INTERVISTE



#tempocalmo: 5 domande a musicisti in tempo di coronavirus: Alexander Marinescu
Alexander Marinescu, flautista - Primo Flauto presso il Mariinsky Theatre di San Pietroburgo.
1 - Come passa il suo tempo e di cosa si sta occupando sul piano musicale?
Cerco di usare questo momento per imparare nuovi spartiti: come flautista e direttore. Mi esercito ovviamente e continuo a studiare online. Finalmente un po’ di tempo per leggere libri ecc. .
2 - Ha proposto sue esecuzioni in streaming?
Non mi sono proposto in streaming suonando il flauto da solo, perché non lo trovo così ragionevole, a meno che non sia fatto con una buona qualità del suono in studio e dell'immagine. Tuttavia, è importante suonare con alcuni ensemble online, con i colleghi, perché sostiene la sensazione di solidarietà e comunità in questa situazione.
3 – Terminata l’emergenza COVID - 19 a suo avviso il modo di fruire la musica dal vivo sarà lo stesso o ripensato?

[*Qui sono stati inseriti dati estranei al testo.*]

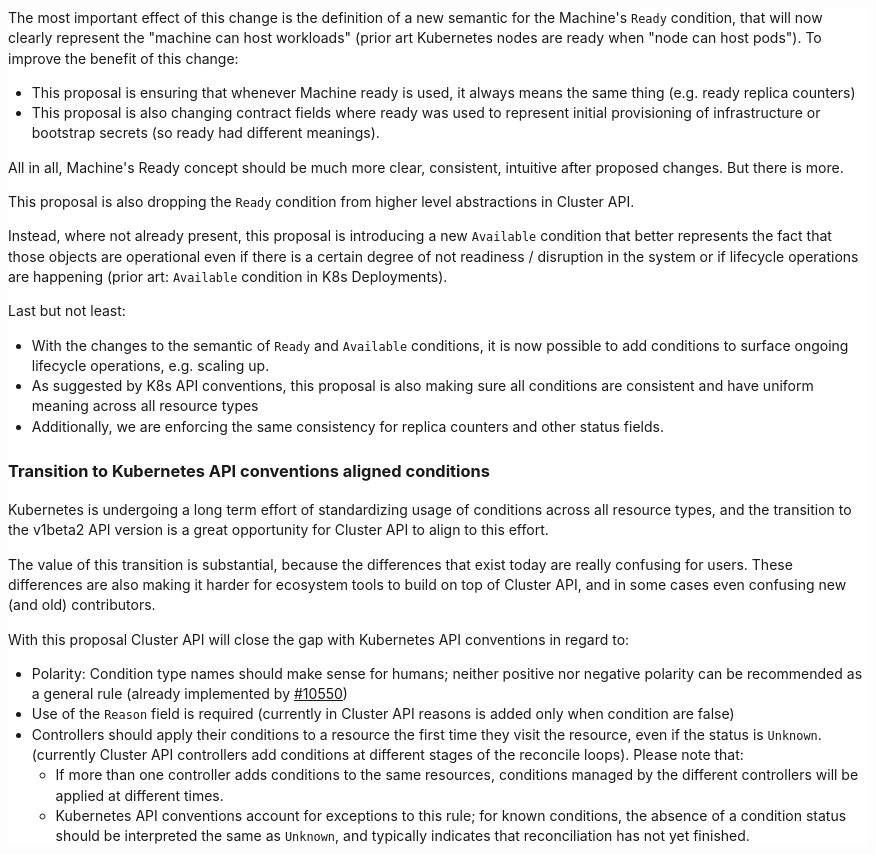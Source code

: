 The most important effect of this change is the definition of a new semantic for the Machine's `Ready` condition, that
will now clearly represent the "machine can host workloads" (prior art Kubernetes nodes are ready when "node can host pods").
To improve the benefit of this change:

- This proposal is ensuring that whenever Machine ready is used, it always means the same thing (e.g. ready replica counters)
- This proposal is also changing contract fields where ready was used to represent initial provisioning of infrastructure
  or bootstrap secrets (so ready had different meanings).

All in all, Machine's Ready concept should be much more clear, consistent, intuitive after proposed changes.
But there is more.

This proposal is also dropping the `Ready` condition from higher level abstractions in Cluster API.

Instead, where not already present, this proposal is introducing a new `Available` condition that better represents
the fact that those objects are operational even if there is a certain degree of not readiness / disruption in the system
or if lifecycle operations are happening (prior art: `Available` condition in K8s Deployments).

Last but not least:

- With the changes to the semantic of `Ready` and `Available` conditions, it is now possible to add conditions to
  surface ongoing lifecycle operations, e.g. scaling up.
- As suggested by K8s API conventions, this proposal is also making sure all conditions are consistent and have
  uniform meaning across all resource types
- Additionally, we are enforcing the same consistency for replica counters and other status fields.

### Transition to Kubernetes API conventions aligned conditions

Kubernetes is undergoing a long term effort of standardizing usage of conditions across all resource types, and the
transition to the v1beta2 API version is a great opportunity for Cluster API to align to this effort.

The value of this transition is substantial, because the differences that exist today are really confusing for users.
These differences are also making it harder for ecosystem tools to build on top of Cluster API, and in some cases
even confusing new (and old) contributors.

With this proposal Cluster API will close the gap with Kubernetes API conventions in regard to:
- Polarity: Condition type names should make sense for humans; neither positive nor negative polarity can be recommended
  as a general rule (already implemented by [#10550](https://github.com/kubernetes-sigs/cluster-api/pull/10550))
- Use of the `Reason` field is required (currently in Cluster API reasons is added only when condition are false)
- Controllers should apply their conditions to a resource the first time they visit the resource, even if the status is `Unknown`.
  (currently Cluster API controllers add conditions at different stages of the reconcile loops). Please note that:
  - If more than one controller adds conditions to the same resources, conditions managed by the different controllers will be
    applied at different times.
  - Kubernetes API conventions account for exceptions to this rule; for known conditions, the absence of a condition status should
    be interpreted the same as `Unknown`, and typically indicates that reconciliation has not yet finished.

Dopo l'emergenza COVID, le persone apprezzeranno la possibilità di ascoltare la musica ancora di più, perché una parte importante dell'arte della musica è il processo di percepire tutto insieme ad altri ascoltatori. Un compositore o un artista crea un po' di mondo e il suo pubblico dal vivo sono i suoi abitanti
4 - Quale futuro lavorativo si prospetta per il settore e soprattutto i giovani interpreti dopo la pandemia? Penso che l'importanza della registrazione di ogni spettacolo e concerto sarà considerata una condizione sine qua non. D'altro canto apprezzeremo l'insegnamento online più di prima. I giovani artisti trarranno beneficio da masteclass online e da discussioni tematiche molto più di prima
5 – Vuole rivolgere un pensiero/appello al pubblico dei concerti? Mi raccomando, abbi cura di te!